In an IFS observation last week Emmerson assessed the pros and cons of abolishing the initiative.
He says the need in the medium-term to reduce public borrowing makes it natural to try to identify areas of public spending that could be cut with the least pain and that the CTF is a possible candidate.
CTFs were launched in 2005 but were backdated for children born on or after September 1, 2002, to help boost long-term savings for children.
All children receive £250 at birth or £500 for those in lower-income families with a second payment from the Government of £250 made shortly after the child’s seventh birthday.
Emmerson says abolishing the CTF would make “a small but not insignificant contribution” to the £26bn spending cut estimated to be required by 2013-14 under the Government’s spending plans.
He says: “When the time for tough choices about public spending arrives abolishing the child trust fund could be one of the less unattractive options.”

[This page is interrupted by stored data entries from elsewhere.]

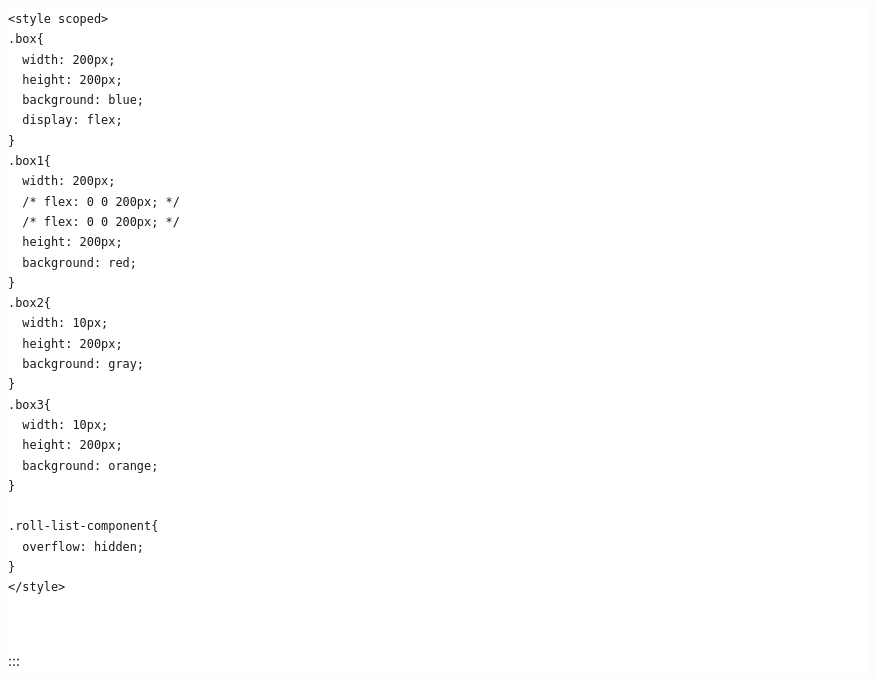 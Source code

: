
 ``` vue
<style scoped>
.box{
  width: 200px;
  height: 200px;
  background: blue;
  display: flex;
}
.box1{
  width: 200px;
  /* flex: 0 0 200px; */
  /* flex: 0 0 200px; */
  height: 200px;
  background: red;
}
.box2{
  width: 10px;
  height: 200px;
  background: gray;
}
.box3{
  width: 10px;
  height: 200px;
  background: orange;
}

.roll-list-component{
  overflow: hidden;
}
</style>



``` 


:::

<style module>
.button {
  color: red;
  font-weight: bold;
}
</style> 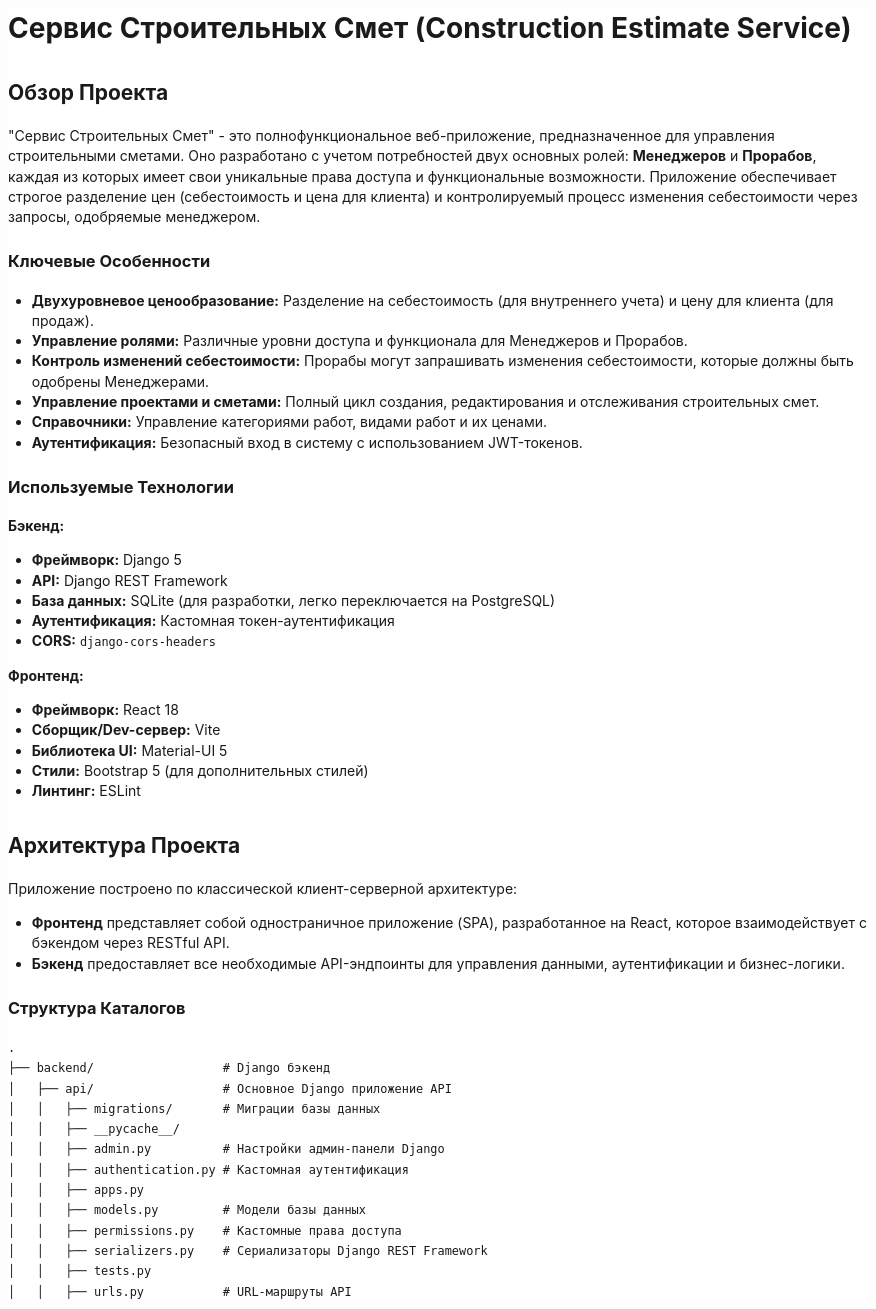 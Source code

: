# Сервис Строительных Смет (Construction Estimate Service)

## Обзор Проекта

"Сервис Строительных Смет" - это полнофункциональное веб-приложение, предназначенное для управления строительными сметами. Оно разработано с учетом потребностей двух основных ролей: **Менеджеров** и **Прорабов**, каждая из которых имеет свои уникальные права доступа и функциональные возможности. Приложение обеспечивает строгое разделение цен (себестоимость и цена для клиента) и контролируемый процесс изменения себестоимости через запросы, одобряемые менеджером.

### Ключевые Особенности

*   **Двухуровневое ценообразование:** Разделение на себестоимость (для внутреннего учета) и цену для клиента (для продаж).
*   **Управление ролями:** Различные уровни доступа и функционала для Менеджеров и Прорабов.
*   **Контроль изменений себестоимости:** Прорабы могут запрашивать изменения себестоимости, которые должны быть одобрены Менеджерами.
*   **Управление проектами и сметами:** Полный цикл создания, редактирования и отслеживания строительных смет.
*   **Справочники:** Управление категориями работ, видами работ и их ценами.
*   **Аутентификация:** Безопасный вход в систему с использованием JWT-токенов.

### Используемые Технологии

**Бэкенд:**
*   **Фреймворк:** Django 5
*   **API:** Django REST Framework
*   **База данных:** SQLite (для разработки, легко переключается на PostgreSQL)
*   **Аутентификация:** Кастомная токен-аутентификация
*   **CORS:** `django-cors-headers`

**Фронтенд:**
*   **Фреймворк:** React 18
*   **Сборщик/Dev-сервер:** Vite
*   **Библиотека UI:** Material-UI 5
*   **Стили:** Bootstrap 5 (для дополнительных стилей)
*   **Линтинг:** ESLint

## Архитектура Проекта

Приложение построено по классической клиент-серверной архитектуре:

*   **Фронтенд** представляет собой одностраничное приложение (SPA), разработанное на React, которое взаимодействует с бэкендом через RESTful API.
*   **Бэкенд** предоставляет все необходимые API-эндпоинты для управления данными, аутентификации и бизнес-логики.

### Структура Каталогов

```
.
├── backend/                  # Django бэкенд
│   ├── api/                  # Основное Django приложение API
│   │   ├── migrations/       # Миграции базы данных
│   │   ├── __pycache__/
│   │   ├── admin.py          # Настройки админ-панели Django
│   │   ├── authentication.py # Кастомная аутентификация
│   │   ├── apps.py
│   │   ├── models.py         # Модели базы данных
│   │   ├── permissions.py    # Кастомные права доступа
│   │   ├── serializers.py    # Сериализаторы Django REST Framework
│   │   ├── tests.py
│   │   ├── urls.py           # URL-маршруты API
```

Child trust fund supporters argue the saving initiative complements existing spending on schools and cash transfers to families with children and that it could help improve their ‘life chances’ through a stronger saving culture.
But Emmerson says though abolishing CTFs would make newborns worse off in 18 years time, spending cuts in other areas could be even more detrimental.
He says cuts to benefits or tax credits would reduce the disposable cash parents have to spend on their offspring during childhood and public services cuts could reduce the quality and quantity of the services on offer.
He says: “Both could reduce the quality of life and the future life chances of children by more than the abolition of the child trust fund.”
Philip J Milton & Company managing director Philip Milton says trying to engage with children to save is positive but doling out £250 to a baby at birth and at subsequent points with no qualification and no reasoning smacks of vote catching and is a very bad idea.
He says: “Benefit comes with responsibility and it is the parents who are ultimately the ones responsible so families have to offer some contribution or input into the scenario.
“The benefits are so long distant and if the Government is going to say it has to close a hospital or it carries on giving children £250, the question gets answered by itself.”